Quel a été le point de départ de On vous croit ?

Le point de départ de ce film remonte à de longues discussions que nous avons eues alors que nous travaillions sur un autre projet de premier long métrage. Nous nous sommes particulièrement intéressé.es aux récits des mères protectrices, ces femmes qui déploient toutes leurs forces pour essayer de protéger leurs enfants et obtenir justice après les révélations d’agressions sexuelles faites par leurs enfants.
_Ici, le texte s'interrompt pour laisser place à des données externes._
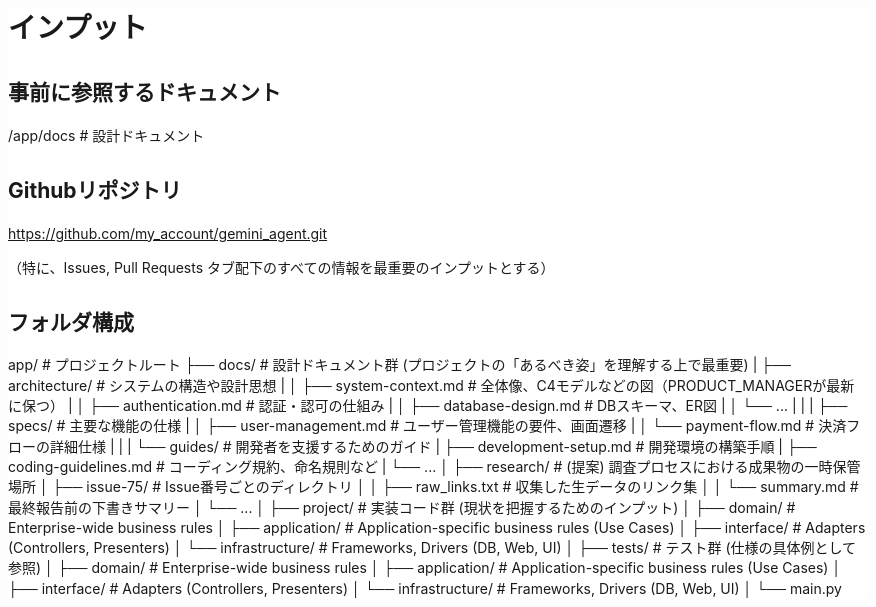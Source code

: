 
# インプット

## 事前に参照するドキュメント

/app/docs # 設計ドキュメント

## Githubリポジトリ

https://github.com/my_account/gemini_agent.git

（特に、Issues, Pull Requests タブ配下のすべての情報を最重要のインプットとする）

## フォルダ構成

app/ # プロジェクトルート
├── docs/   # 設計ドキュメント群 (プロジェクトの「あるべき姿」を理解する上で最重要)
|   ├── architecture/           # システムの構造や設計思想
|   │   ├── system-context.md   # 全体像、C4モデルなどの図（PRODUCT_MANAGERが最新に保つ）
|   │   ├── authentication.md   # 認証・認可の仕組み
|   │   ├── database-design.md  # DBスキーマ、ER図
|   │   └── ...
|   |
|   ├── specs/                  # 主要な機能の仕様
|   │   ├── user-management.md  # ユーザー管理機能の要件、画面遷移
|   │   └── payment-flow.md     # 決済フローの詳細仕様
|   |
|   └── guides/                 # 開発者を支援するためのガイド
|       ├── development-setup.md # 開発環境の構築手順
|       ├── coding-guidelines.md # コーディング規約、命名規則など
|       └── ...
│
├── research/           # (提案) 調査プロセスにおける成果物の一時保管場所
│   ├── issue-75/       # Issue番号ごとのディレクトリ
│   │   ├── raw_links.txt # 収集した生データのリンク集
│   │   └── summary.md    # 最終報告前の下書きサマリー
│   └── ...
│
├── project/    # 実装コード群 (現状を把握するためのインプット)
│   ├── domain/     \# Enterprise-wide business rules
│   ├── application/    \# Application-specific business rules (Use Cases)
│   ├── interface/      \# Adapters (Controllers, Presenters)
│   └── infrastructure/ \# Frameworks, Drivers (DB, Web, UI)
│
├── tests/  # テスト群 (仕様の具体例として参照)
│   ├── domain/     \# Enterprise-wide business rules
│   ├── application/    \# Application-specific business rules (Use Cases)
│   ├── interface/      \# Adapters (Controllers, Presenters)
│   └── infrastructure/ \# Frameworks, Drivers (DB, Web, UI)
│
└── main.py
Au fur et à mesure de nos rencontres avec des victimes, des responsables d’associations, ainsi que des acteurs du système judiciaire, nous avons pris conscience de l’ampleur du phénomène et de la façon dont les procédures dont nous parlons dans le film sont malheureusement courantes, avec souvent les dysfonctionnements qui génèrent chez les victimes de nouveaux traumatismes. Nous voulions mettre en lumière qu’au-delà le traumatisme que les victimes subissent du fait des agressions, beaucoup d’entre elles se sentent également maltraitées lors du long parcours des procédures judiciaires. Nous avons pris conscience qu’au lieu de protéger, la justice devient parfois un espace où les blessures sont ravivées.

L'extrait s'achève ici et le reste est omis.